"I think I understand," he said with a compassionate air. "I suppose there will be no prosecution."

"I do not know," I said blandly.

"Maybe it would be better never to speak of the matter to her?" he said softly.

I shrugged. I wasn't going to let him get any change out of me.

"Anyhow it's a triumph for you," he said graciously. "Allow me to congratulate you."

Was there a faint ring of irony in his words? In either case I never felt less triumphant. What booted it to return her jewels if I had broken her heart? I bowed my acknowledgment.

As he left he said: "Come and see me sometimes, though the case is closed.

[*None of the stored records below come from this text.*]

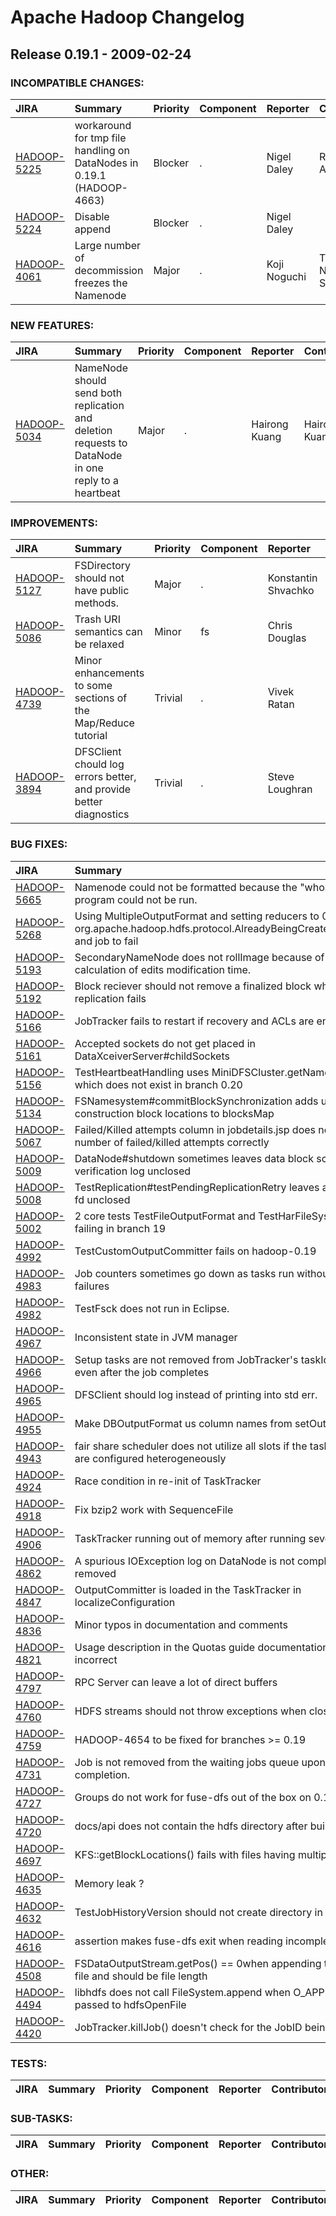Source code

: # Apache Hadoop Changelog

## Release 0.19.1 - 2009-02-24

### INCOMPATIBLE CHANGES:

| JIRA | Summary | Priority | Component | Reporter | Contributor |
|:---- |:---- | :--- |:---- |:---- |:---- |
| [HADOOP-5225](https://issues.apache.org/jira/browse/HADOOP-5225) | workaround for tmp file handling on DataNodes in 0.19.1 (HADOOP-4663) |  Blocker | . | Nigel Daley | Raghu Angadi |
| [HADOOP-5224](https://issues.apache.org/jira/browse/HADOOP-5224) | Disable append |  Blocker | . | Nigel Daley |  |
| [HADOOP-4061](https://issues.apache.org/jira/browse/HADOOP-4061) | Large number of decommission freezes the Namenode |  Major | . | Koji Noguchi | Tsz Wo Nicholas Sze |


### NEW FEATURES:

| JIRA | Summary | Priority | Component | Reporter | Contributor |
|:---- |:---- | :--- |:---- |:---- |:---- |
| [HADOOP-5034](https://issues.apache.org/jira/browse/HADOOP-5034) | NameNode should send both replication and deletion requests to DataNode in one reply to a heartbeat |  Major | . | Hairong Kuang | Hairong Kuang |


### IMPROVEMENTS:

| JIRA | Summary | Priority | Component | Reporter | Contributor |
|:---- |:---- | :--- |:---- |:---- |:---- |
| [HADOOP-5127](https://issues.apache.org/jira/browse/HADOOP-5127) | FSDirectory should not have public methods. |  Major | . | Konstantin Shvachko | Jakob Homan |
| [HADOOP-5086](https://issues.apache.org/jira/browse/HADOOP-5086) | Trash URI semantics can be relaxed |  Minor | fs | Chris Douglas | Chris Douglas |
| [HADOOP-4739](https://issues.apache.org/jira/browse/HADOOP-4739) | Minor enhancements to some sections of the Map/Reduce tutorial |  Trivial | . | Vivek Ratan | Vivek Ratan |
| [HADOOP-3894](https://issues.apache.org/jira/browse/HADOOP-3894) | DFSClient chould log errors better, and provide better diagnostics |  Trivial | . | Steve Loughran | Steve Loughran |


### BUG FIXES:

| JIRA | Summary | Priority | Component | Reporter | Contributor |
|:---- |:---- | :--- |:---- |:---- |:---- |
| [HADOOP-5665](https://issues.apache.org/jira/browse/HADOOP-5665) | Namenode could not be formatted because the "whoami" program could not be run. |  Major | . | Evelyn Sylvia |  |
| [HADOOP-5268](https://issues.apache.org/jira/browse/HADOOP-5268) | Using MultipleOutputFormat and setting reducers to 0 causes org.apache.hadoop.hdfs.protocol.AlreadyBeingCreatedException and job to fail |  Major | . | Thibaut |  |
| [HADOOP-5193](https://issues.apache.org/jira/browse/HADOOP-5193) | SecondaryNameNode does not rollImage because of incorrect calculation of edits modification time. |  Major | . | Konstantin Shvachko | Konstantin Shvachko |
| [HADOOP-5192](https://issues.apache.org/jira/browse/HADOOP-5192) | Block reciever should not remove a finalized block when block replication fails |  Blocker | . | Hairong Kuang | Hairong Kuang |
| [HADOOP-5166](https://issues.apache.org/jira/browse/HADOOP-5166) | JobTracker fails to restart if recovery and ACLs are enabled |  Blocker | . | Karam Singh | Amar Kamat |
| [HADOOP-5161](https://issues.apache.org/jira/browse/HADOOP-5161) | Accepted sockets do not get placed in DataXceiverServer#childSockets |  Major | . | Hairong Kuang | Hairong Kuang |
| [HADOOP-5156](https://issues.apache.org/jira/browse/HADOOP-5156) | TestHeartbeatHandling uses MiniDFSCluster.getNamesystem() which does not exist in branch 0.20 |  Major | test | Konstantin Shvachko | Hairong Kuang |
| [HADOOP-5134](https://issues.apache.org/jira/browse/HADOOP-5134) | FSNamesystem#commitBlockSynchronization adds under-construction block locations to blocksMap |  Blocker | . | Hairong Kuang | dhruba borthakur |
| [HADOOP-5067](https://issues.apache.org/jira/browse/HADOOP-5067) | Failed/Killed attempts column in jobdetails.jsp does not show the number of failed/killed attempts correctly |  Major | . | Amareshwari Sriramadasu | Amareshwari Sriramadasu |
| [HADOOP-5009](https://issues.apache.org/jira/browse/HADOOP-5009) | DataNode#shutdown sometimes leaves data block scanner verification log unclosed |  Major | . | Hairong Kuang | Hairong Kuang |
| [HADOOP-5008](https://issues.apache.org/jira/browse/HADOOP-5008) | TestReplication#testPendingReplicationRetry leaves an opened fd unclosed |  Major | test | Hairong Kuang | Hairong Kuang |
| [HADOOP-5002](https://issues.apache.org/jira/browse/HADOOP-5002) | 2 core tests TestFileOutputFormat and TestHarFileSystem are failing in branch 19 |  Blocker | . | Ravi Gummadi | Amareshwari Sriramadasu |
| [HADOOP-4992](https://issues.apache.org/jira/browse/HADOOP-4992) | TestCustomOutputCommitter fails on hadoop-0.19 |  Blocker | . | Amar Kamat | Amareshwari Sriramadasu |
| [HADOOP-4983](https://issues.apache.org/jira/browse/HADOOP-4983) | Job counters sometimes go down as tasks run without task failures |  Critical | . | Owen O'Malley | Amareshwari Sriramadasu |
| [HADOOP-4982](https://issues.apache.org/jira/browse/HADOOP-4982) | TestFsck does not run in Eclipse. |  Major | test | Konstantin Shvachko | Konstantin Shvachko |
| [HADOOP-4967](https://issues.apache.org/jira/browse/HADOOP-4967) | Inconsistent state in JVM manager |  Major | . | Amareshwari Sriramadasu | Devaraj Das |
| [HADOOP-4966](https://issues.apache.org/jira/browse/HADOOP-4966) | Setup tasks are not removed from JobTracker's taskIdToTIPMap even after the job completes |  Major | . | Amar Kamat | Amareshwari Sriramadasu |
| [HADOOP-4965](https://issues.apache.org/jira/browse/HADOOP-4965) | DFSClient should log instead of printing into std err. |  Major | test | Konstantin Shvachko | Konstantin Shvachko |
| [HADOOP-4955](https://issues.apache.org/jira/browse/HADOOP-4955) | Make DBOutputFormat us column names from setOutput(...) |  Major | . | Kevin Peterson | Kevin Peterson |
| [HADOOP-4943](https://issues.apache.org/jira/browse/HADOOP-4943) | fair share scheduler does not utilize all slots if the task trackers are configured heterogeneously |  Major | . | Zheng Shao | Zheng Shao |
| [HADOOP-4924](https://issues.apache.org/jira/browse/HADOOP-4924) | Race condition in re-init of TaskTracker |  Blocker | . | Devaraj Das | Devaraj Das |
| [HADOOP-4918](https://issues.apache.org/jira/browse/HADOOP-4918) | Fix bzip2 work with SequenceFile |  Major | io | Zheng Shao | Zheng Shao |
| [HADOOP-4906](https://issues.apache.org/jira/browse/HADOOP-4906) | TaskTracker running out of memory after running several tasks |  Blocker | . | Arun C Murthy | Sharad Agarwal |
| [HADOOP-4862](https://issues.apache.org/jira/browse/HADOOP-4862) | A spurious IOException log on DataNode is not completely removed |  Blocker | . | Raghu Angadi | Raghu Angadi |
| [HADOOP-4847](https://issues.apache.org/jira/browse/HADOOP-4847) | OutputCommitter is loaded in the TaskTracker in localizeConfiguration |  Blocker | . | Owen O'Malley | Amareshwari Sriramadasu |
| [HADOOP-4836](https://issues.apache.org/jira/browse/HADOOP-4836) | Minor typos in documentation and comments |  Trivial | documentation | Jordà Polo | Jordà Polo |
| [HADOOP-4821](https://issues.apache.org/jira/browse/HADOOP-4821) | Usage description in the Quotas guide documentations are incorrect |  Minor | documentation | Boris Shkolnik | Boris Shkolnik |
| [HADOOP-4797](https://issues.apache.org/jira/browse/HADOOP-4797) | RPC Server can leave a lot of direct buffers |  Blocker | ipc | Raghu Angadi | Raghu Angadi |
| [HADOOP-4760](https://issues.apache.org/jira/browse/HADOOP-4760) | HDFS streams should not throw exceptions when closed twice |  Major | fs, fs/s3 | Alejandro Abdelnur | Enis Soztutar |
| [HADOOP-4759](https://issues.apache.org/jira/browse/HADOOP-4759) | HADOOP-4654 to be fixed for branches \>= 0.19 |  Major | . | Amareshwari Sriramadasu | Amareshwari Sriramadasu |
| [HADOOP-4731](https://issues.apache.org/jira/browse/HADOOP-4731) | Job is not removed from the waiting jobs queue upon completion. |  Major | . | Hemanth Yamijala | Amar Kamat |
| [HADOOP-4727](https://issues.apache.org/jira/browse/HADOOP-4727) | Groups do not work for fuse-dfs out of the box on 0.19.0 |  Blocker | . | Brian Bockelman | Brian Bockelman |
| [HADOOP-4720](https://issues.apache.org/jira/browse/HADOOP-4720) | docs/api does not contain the hdfs directory after building |  Major | build | Ramya Sunil |  |
| [HADOOP-4697](https://issues.apache.org/jira/browse/HADOOP-4697) | KFS::getBlockLocations() fails with files having multiple blocks |  Major | fs | Lohit Vijayarenu | Sriram Rao |
| [HADOOP-4635](https://issues.apache.org/jira/browse/HADOOP-4635) | Memory leak ? |  Blocker | . | Marc-Olivier Fleury | Pete Wyckoff |
| [HADOOP-4632](https://issues.apache.org/jira/browse/HADOOP-4632) | TestJobHistoryVersion should not create directory in current dir. |  Major | . | Amareshwari Sriramadasu | Amar Kamat |
| [HADOOP-4616](https://issues.apache.org/jira/browse/HADOOP-4616) | assertion makes fuse-dfs exit when reading incomplete data |  Blocker | . | Marc-Olivier Fleury | Pete Wyckoff |
| [HADOOP-4508](https://issues.apache.org/jira/browse/HADOOP-4508) | FSDataOutputStream.getPos() == 0when appending to existing file and should be file length |  Major | fs | Pete Wyckoff | dhruba borthakur |
| [HADOOP-4494](https://issues.apache.org/jira/browse/HADOOP-4494) | libhdfs does not call FileSystem.append when O\_APPEND passed to hdfsOpenFile |  Major | . | Pete Wyckoff | Pete Wyckoff |
| [HADOOP-4420](https://issues.apache.org/jira/browse/HADOOP-4420) | JobTracker.killJob() doesn't check for the JobID being valid |  Minor | . | Steve Loughran | Aaron Kimball |


### TESTS:

| JIRA | Summary | Priority | Component | Reporter | Contributor |
|:---- |:---- | :--- |:---- |:---- |:---- |


### SUB-TASKS:

| JIRA | Summary | Priority | Component | Reporter | Contributor |
|:---- |:---- | :--- |:---- |:---- |:---- |


### OTHER:

| JIRA | Summary | Priority | Component | Reporter | Contributor |
|:---- |:---- | :--- |:---- |:---- |:---- |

You are too valuable a man for me to lose sight of."

I bowed again, mutely registering a resolve to ask him a thumping figure if he ever did require my services.

Meanwhile I had the reporters to deal with. I have a strong fellow-feeling for the boys. As a class they are the most human lot of fellows I know. They do not make the rotten conditions of their business. But they certainly are the devil to deal with when they get you on the defensive. They seemed to spread through that hotel like quicksilver, bribing the bell-boys, the maids, even the waiter who brought up my dinner. If we had not been on the eleventh story I should have expected to find them peeping in the windows.

I did not dare see them myself. In my anomalous position they would have made a monkey of me. In my mind's eye I could see the story of the mysterious stranger who claimed to represent Miss Hamerton, etc., etc. I had to take every precaution, too, to keep them from that fool of a Mrs. Bleecker. I carefully drilled the doctors in what they should say, and then sent them down to their fate. They came off better than I expected. Of course the lurid tales did appear next day, but they were away beside the mark. Nothing approaching the truth was ever published.